For point F , the searching ray will intersect face number 6 and we can see that the normal vector of this face (cyanish colorcoded) will be decomposed into two components : tangent component (red)with a positive value around 0.78 mapped to 228 in the red channel and binormal component (blue) with a positive value of 0.625 mapped to 208 in the blue channel.
For point B , the searching ray will intersect face number 2 and we can see that the normal vector of this face will be decomposed into tangent component (red)with a negative value around -0.78 mapped to something like 22 in the red channel and binormal component (blue) with a positive value of 0.625 mapped to 208 in the blue channel.

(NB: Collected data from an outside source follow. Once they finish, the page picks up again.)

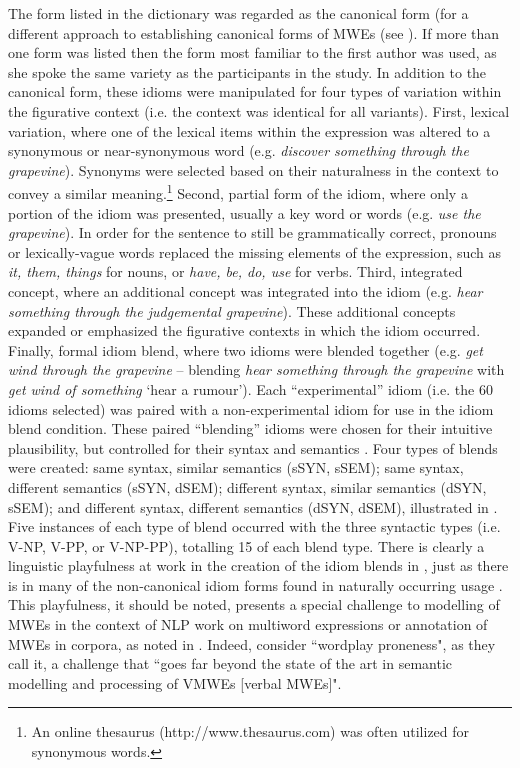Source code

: \documentclass[output=paper
,modfonts
,nonflat]{langsci/langscibook}
\begin{document}
The form listed in the dictionary was regarded as the canonical form (for a different approach to establishing canonical forms of MWEs (see ). If more than one form was listed then the form most familiar to the first author was used, as she spoke the same variety as the participants in the study. In addition to the canonical form, these idioms were manipulated for four types of variation within the figurative context (i.e. the context was identical for all variants). First, lexical variation, where one of the lexical items within the expression was altered to a synonymous or near-synonymous word (e.g. \textit{discover something through the grapevine}). Synonyms were selected based on their naturalness in the context to convey a similar meaning.\footnote{An online thesaurus (http://www.thesaurus.com) was often utilized for synonymous words.} Second, partial form of the idiom, where only a portion of the idiom was presented, usually a key word or words (e.g. \textit{use the grapevine}). In order for the sentence to still be grammatically correct, pronouns or lexically-vague words replaced the missing elements of the expression, such as \textit{it, them, things} for nouns, or \textit{have, be, do, use} for verbs. Third, integrated concept, where an additional concept was integrated into the idiom (e.g. \textit{hear something through the judgemental grapevine}). These additional concepts expanded or emphasized the figurative contexts in which the idiom occurred. Finally, formal idiom blend, where two idioms were blended together (e.g. \textit{get wind through the grapevine} -- blending \textit{hear something through the grapevine} with \textit{get wind of something} `hear a rumour'). Each ``experimental'' idiom (i.e. the 60 idioms selected) was paired with a non-experimental idiom for use in the idiom blend condition. These paired ``blending'' idioms were chosen for their intuitive plausibility, but controlled for their syntax and semantics \citep{CuttingBock1997}. Four types of blends were created: same syntax, similar semantics (sSYN, sSEM); same syntax, different semantics (sSYN, dSEM); different syntax, similar semantics (dSYN, sSEM); and different syntax, different semantics (dSYN, dSEM), illustrated in . Five instances of each type of blend occurred with the three syntactic types (i.e. V-NP, V-PP, or V-NP-PP), totalling 15 of each blend type. There is clearly a linguistic playfulness at work in the creation of the idiom blends in , just as there is in many of the non-canonical idiom forms found in naturally occurring usage \citep[cf.][]{Moon1998,Duffley2013}. This playfulness, it should be noted, presents a special challenge to modelling of MWEs in the context of NLP work on multiword expressions or annotation of MWEs in corpora, as noted in . Indeed,  consider ``wordplay proneness", as they call it, a challenge that ``goes far beyond the state of the art in semantic modelling and processing of VMWEs [verbal MWEs]".
\end{document}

By the way ,you can see individual channels inside photoshop with ctrl+1 ,ctrl+2 ,ctrl+3 for red green and blue and ctrl+~ (that will be tilda ... left to 1)for full rgb, and you can copy them as follows : for red -> ctrl+1(go to red channel) , ctrl+a (select all) , ctrl+shift+c(copy visible) , ctrl+~(go to full rgb) and ctrl+v (paste), after this combination of shortcuts you will have the red channel of the current selected layer as a new layer on top.
If i rotate the cylinder 90degrees like below

the normal map will look something like this

and on separate channels



This time the red channel is flat at 128 ( like green channel was before ) since all the faces in the high are now parallel with the red arrow (and when the normals are decomposed the tangent components will be zero mapped to 128); the green channel ( binormal ) will look similar to the red channel before (but rotated 90 degrees CCW) and the blue channel looks the same as before but rotated 90 deg.